Finalmente, ela ouviu uma vozinha de dentro do relógio alto. 'Aqui estou, mamãe querida,' disse o cabritinho mais novo. A mamãe cabra rapidamente abriu o relógio e tirou seu pequeno de lá. Ele jogou suas pequenas pernas ao redor do pescoço dela e chorou. 'Mamãe,' ele disse, 'o lobo entrou. Ele nos enganou com uma voz suave e patas claras. Nós abrimos a porta, e ele entrou correndo na casa. Todos tentamos nos esconder, mas ele colocou meus irmãos e irmãs em um grande saco e os levou embora.' A mamãe cabra abraçou o cabritinho mais novo e enxugou suas lágrimas. 'Não tenha medo,' ela disse gentilmente. 'Nós vamos encontrá-los. Fique perto de mim.' Com o cabritinho mais novo ao seu lado, a mamãe cabra saiu de casa e logo chegou ao prado. Lá eles viram o lobo dormindo profundamente debaixo de uma árvore, com um grande saco deitado ao lado dele. O saco se movia um pouco de vez em quando, como se algo dentro quisesse sair. A mamãe cabra ouviu atentamente e pensou, 'Meus pobres filhos devem estar dentro daquele saco. Eles ainda estão vivos!' Ela sussurrou para o cabritinho mais novo, 'Corra para casa rapidamente e traga uma tesoura forte e um longo pedaço de corda.' O cabritinho correu para casa e logo voltou com a tesoura e a corda na boca.

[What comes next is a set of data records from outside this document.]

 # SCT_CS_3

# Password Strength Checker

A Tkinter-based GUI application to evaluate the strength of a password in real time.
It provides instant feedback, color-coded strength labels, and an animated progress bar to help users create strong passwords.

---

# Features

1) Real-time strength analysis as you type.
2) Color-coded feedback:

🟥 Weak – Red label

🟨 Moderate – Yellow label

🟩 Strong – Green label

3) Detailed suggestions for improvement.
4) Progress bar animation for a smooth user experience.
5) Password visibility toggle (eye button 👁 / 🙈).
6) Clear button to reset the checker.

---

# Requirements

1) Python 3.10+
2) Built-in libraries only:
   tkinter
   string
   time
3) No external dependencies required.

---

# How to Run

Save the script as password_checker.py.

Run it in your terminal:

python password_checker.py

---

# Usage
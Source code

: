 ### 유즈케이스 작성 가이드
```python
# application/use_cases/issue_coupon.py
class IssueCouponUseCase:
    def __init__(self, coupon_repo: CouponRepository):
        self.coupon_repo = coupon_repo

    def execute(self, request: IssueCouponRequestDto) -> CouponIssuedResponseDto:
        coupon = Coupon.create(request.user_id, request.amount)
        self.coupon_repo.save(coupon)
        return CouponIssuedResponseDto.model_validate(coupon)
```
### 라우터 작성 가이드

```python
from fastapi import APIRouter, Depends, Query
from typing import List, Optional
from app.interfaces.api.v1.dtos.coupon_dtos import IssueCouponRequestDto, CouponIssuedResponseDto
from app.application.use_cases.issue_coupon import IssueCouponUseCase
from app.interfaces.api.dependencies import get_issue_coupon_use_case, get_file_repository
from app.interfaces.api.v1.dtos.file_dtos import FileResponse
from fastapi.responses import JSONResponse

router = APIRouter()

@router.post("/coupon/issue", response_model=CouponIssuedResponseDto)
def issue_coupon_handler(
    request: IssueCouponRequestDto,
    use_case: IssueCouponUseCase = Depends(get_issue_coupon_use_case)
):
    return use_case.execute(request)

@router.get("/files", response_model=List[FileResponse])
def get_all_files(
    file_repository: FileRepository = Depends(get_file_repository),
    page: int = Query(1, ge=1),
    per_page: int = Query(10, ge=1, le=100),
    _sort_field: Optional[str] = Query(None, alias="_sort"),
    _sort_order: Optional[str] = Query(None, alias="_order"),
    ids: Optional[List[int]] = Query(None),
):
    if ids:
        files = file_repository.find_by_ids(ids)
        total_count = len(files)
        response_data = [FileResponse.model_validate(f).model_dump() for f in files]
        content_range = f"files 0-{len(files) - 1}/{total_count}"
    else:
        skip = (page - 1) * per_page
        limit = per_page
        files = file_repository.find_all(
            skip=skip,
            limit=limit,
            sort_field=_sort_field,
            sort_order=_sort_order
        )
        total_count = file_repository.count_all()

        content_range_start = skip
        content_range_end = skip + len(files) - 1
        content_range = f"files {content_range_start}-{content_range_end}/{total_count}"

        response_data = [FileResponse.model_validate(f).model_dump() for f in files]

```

A mamãe cabra pegou a tesoura e, muito silenciosamente para não acordar o lobo, fez um pequeno corte no saco. Imediatamente uma pequena pata apareceu, depois um focinho, e então os olhos brilhantes de um dos seus cabritinhos. 'Mamãe,' sussurrou o cabritinho, 'estamos aqui!' Um a um, os cabritinhos saíram cuidadosamente do saco até que todos os seis estavam seguros na grama, vivos e bem. Eles abraçaram sua mãe e seu irmãozinho, rindo e chorando ao mesmo tempo. 'Ficamos tão assustados,' disseram eles, 'mas agora estamos seguros!' A mamãe cabra confortou-os e beijou cada um. Então ela disse, 'Devemos garantir que este lobo travesso não possa levá-los embora novamente.' Ela encheu silenciosamente o saco vazio com pedras grandes e lisas do prado para que ele ficasse pesado. Depois amarrou-o firmemente com a corda e colocou-o suavemente ao lado do lobo adormecido. Quando o lobo acordou, o saco pesado o puxou em direção ao riacho. Ele escorregou, caiu na água rasa com um barulho e saiu de lá todo molhado e enlameado. Ele se sentiu tolo e muito irritado, e correu para longe na floresta, para nunca mais voltar. Os sete cabritinhos e sua mãe dançaram em círculo de alegria. 'O lobo se foi!' cantavam eles. 'Estamos seguros, estamos juntos, e sempre lembraremos de ser cuidadosos e ouvir nossa mãe.' A partir daquele dia, viveram felizes e seguros em sua casinha à beira da floresta.